# To use, or not to use?



## Green Ocean (Jun 24, 2014)

Hey guys, I haven't added any reactors for filters other than a skimmer(obviously) yet. I'm planning of adding a gfo & carbon reactor in my tank(450L/110g), any suggestions? Should I use it or not? Which model suits my tank? This is the one I think works best for me;
http://www.reefsupplies.ca/online-store/Vertex-RX-U-media-reactor-2.0L.html It's all in one so it saves space and only need one pump, also I've use vertex things and it's definitely a brand I trust.


----------



## twobytwo (Oct 25, 2014)

I don't have experience with that style - but just ordered a dual canister reactor. I chose it because I felt it make changing out only the GFO or Carbon a little easier. BRS recently posted a youtube video on GFO, Carbon etc that might help your decision.


----------



## fesso clown (Nov 15, 2011)

GFO and Activated carbon require different flow rates. GFO needs to lightly tumble and Carbon does not. They also exhaust at different rates therefore they should not be used in the same reactor. Each requires it's own. TLF 150 reactor works just fine for either. It's the cheapest best option.


----------



## Themaddhatter (Feb 7, 2011)

I've been running carbon and phosguard in a dual BRS, and it work but gfo didn't work at all. Now I just setup a tlf 150 with mj1200 for vertex biopellets and it won't tumble much. Half tumbles and the other half clumps. 

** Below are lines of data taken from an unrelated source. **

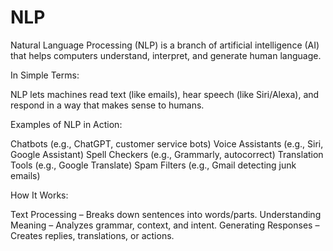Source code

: # NLP
Natural Language Processing (NLP) is a branch of artificial intelligence (AI) that helps computers understand, interpret, and generate human language.

In Simple Terms:

NLP lets machines read text (like emails), hear speech (like Siri/Alexa), and respond in a way that makes sense to humans.

Examples of NLP in Action:

Chatbots (e.g., ChatGPT, customer service bots)
Voice Assistants (e.g., Siri, Google Assistant)
Spell Checkers (e.g., Grammarly, autocorrect)
Translation Tools (e.g., Google Translate)
Spam Filters (e.g., Gmail detecting junk emails)

How It Works:

Text Processing – Breaks down sentences into words/parts.
Understanding Meaning – Analyzes grammar, context, and intent.
Generating Responses – Creates replies, translations, or actions.
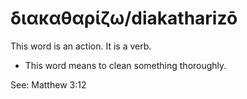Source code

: # διακαθαρίζω/diakatharizō
This word is an action. It is a verb.
* This word means to clean something thoroughly. 

See: Matthew 3:12
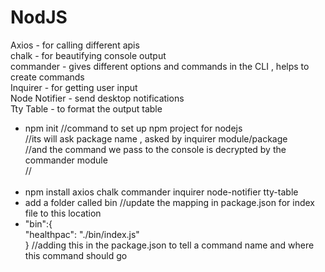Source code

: # NodJS

Axios  - for calling different apis <br/>
chalk  - for beautifying console output <br/>
commander - gives different options and commands in the CLI , helps to create commands <br/>
Inquirer  - for getting user input  <br/>
Node Notifier - send desktop notifications <br/>
Tty Table     - to format the output table <br/>

- npm init    //command to set up npm project for nodejs <br/>
             //its will ask package name , asked by inquirer module/package<br/>
            //and the command we pass to the console is decrypted by the commander module<br/>
           //<br/><br/>
- npm install axios chalk commander inquirer node-notifier tty-table<br/>
- add a folder called bin //update the mapping in package.json for index file to this location
- "bin":{<br/>
    "healthpac": "./bin/index.js"<br/>
  } //adding this in the package.json to tell a command name and where this command should go<br/>



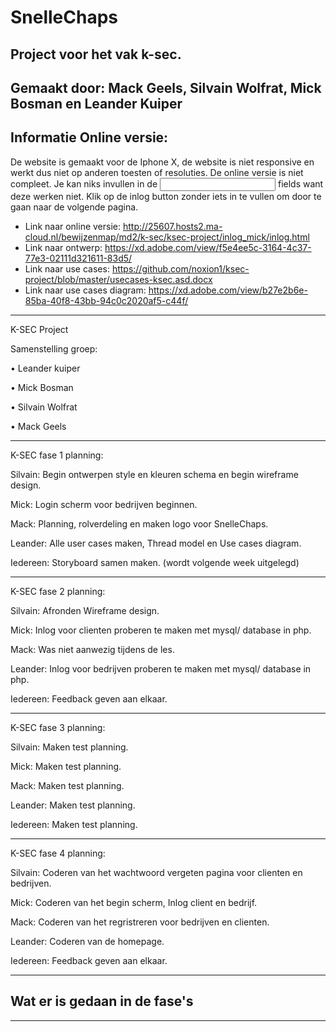 # SnelleChaps

Project voor het vak k-sec.
-
Gemaakt door: Mack Geels, Silvain Wolfrat, Mick Bosman en Leander Kuiper
-

Informatie Online versie:
-
De website is gemaakt voor de Iphone X, de website is niet responsive en werkt dus niet op anderen toesten of resoluties.
De online versie is niet compleet. Je kan niks invullen in de <input> fields want deze werken niet. Klik op de inlog button zonder iets in te vullen om door te gaan naar de volgende pagina.


- Link naar online versie: http://25607.hosts2.ma-cloud.nl/bewijzenmap/md2/k-sec/ksec-project/inlog_mick/inlog.html
- Link naar ontwerp: https://xd.adobe.com/view/f5e4ee5c-3164-4c37-77e3-02111d321611-83d5/
- Link naar use cases: https://github.com/noxion1/ksec-project/blob/master/usecases-ksec.asd.docx
- Link naar use cases diagram: https://xd.adobe.com/view/b27e2b6e-85ba-40f8-43bb-94c0c2020af5-c44f/


---
K-SEC Project

Samenstelling groep:

•	Leander kuiper

•	Mick Bosman

•	Silvain Wolfrat

•	Mack Geels

---
K-SEC fase 1 planning:

Silvain:
Begin ontwerpen style en kleuren schema en begin wireframe design.

Mick: Login scherm voor bedrijven beginnen.

Mack: Planning, rolverdeling en maken logo voor SnelleChaps.

Leander: Alle user cases maken, Thread model en Use cases diagram. 

Iedereen: Storyboard samen maken. (wordt volgende week uitgelegd)


---
K-SEC fase 2 planning:

Silvain: Afronden Wireframe design.

Mick: Inlog voor clienten proberen te maken met mysql/ database in php.

Mack: Was niet aanwezig tijdens de les.

Leander: Inlog voor bedrijven proberen te maken met mysql/ database in php.

Iedereen: Feedback geven aan elkaar.


---
K-SEC fase 3 planning:

Silvain: Maken test planning.

Mick: Maken test planning.

Mack: Maken test planning.

Leander: Maken test planning.

Iedereen: Maken test planning.


---
K-SEC fase 4 planning:

Silvain: Coderen van het wachtwoord vergeten pagina voor clienten en bedrijven.

Mick: Coderen van het begin scherm, Inlog client en bedrijf.

Mack: Coderen van het regristreren voor bedrijven en clienten.

Leander: Coderen van de homepage.

Iedereen: Feedback geven aan elkaar.

---
## Wat er is gedaan in de fase's
---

Sent from my Nexus 6P using Tapatalk


----------



## fesso clown (Nov 15, 2011)

Like I said, the TLF 150 is the best cheap option. It works Great for carbon and I managed to get a good tumble for GFO but I wouldn't use it for bio pellets. For bio pellets you need a bottom feeder or better yet a recirculating reactor. Avast marine has a Mod kit to turn a reactor into a recirculating model.


----------



## Green Ocean (Jun 24, 2014)

How of often should I change each media? What what is the flow needed for each media? Also can I put it in the sump?


fesso clown said:


> Likening aid the TLF 150 is the best cheap option. It works Great for carbon and I managed to get a good tumble for GFO but I wouldn't use it for bio pellets. For bio pellets you need a bottom feeder or better yet a recirculating reactor. Avast marine has a Mod kit to turn a reactor into a recirculating model.


----------



## mauricion69 (Sep 4, 2013)

I've been using GFO AND Carbon in reactors for a few years now. Both Units that I've used were from BulkReefSupply. First I used their dual reactor. It worked very well. The only issue I didn't like was (as stated above) that the carbon and GFO require different flow. So with the dual reactor you have to dial it back so there is a light tumble in the GFO. Carbon should have a much higher flow.
I now have separate reactors with their own valves that I Tee'd from my return pump. My water is very clean.. Too clean maybe. I think it's robbing my corals of nutrients. Carbon I swap out every 2-3 weeks.. GFO every 4-5 weeks. I just go by how often I need to clean the glass of algae.
You should go on YouTube and search "BulkReefSupply Carbon" and "BulkReefSupply GFO". They have a crap load of videos explaining different reactors, different Carbon types, how to use them properly.... So much good info!


----------



## goobafish (Jan 27, 2015)

They do a wonderful job of explaining it. I run both on seperate TFT reactors with different flow rates, swap out the carbon every 3 weeks and GFO every 5 or 6.


----------



## altcharacter (Jan 10, 2011)

Just a suggestion, which I don't know if it's been touched on.
Don't put GFO and carbon in the same reactor. As Jeff said, the GFO needs to tumble and the carbon does not. If you put them together the GFO starts to grind the carbon down and tends to either gum up your foam insert or gets spewed into your tank as a black mess.


----------



## jd81 (Dec 16, 2011)

For the past 3 years, I've been using two separate reactors from BRS, and I have been very happy with them. I find they are the easiests 

The Vertex units are nicer, but I think they are over-kill and not worth the extra money $$. Keep in mind, that you will need 2 of them.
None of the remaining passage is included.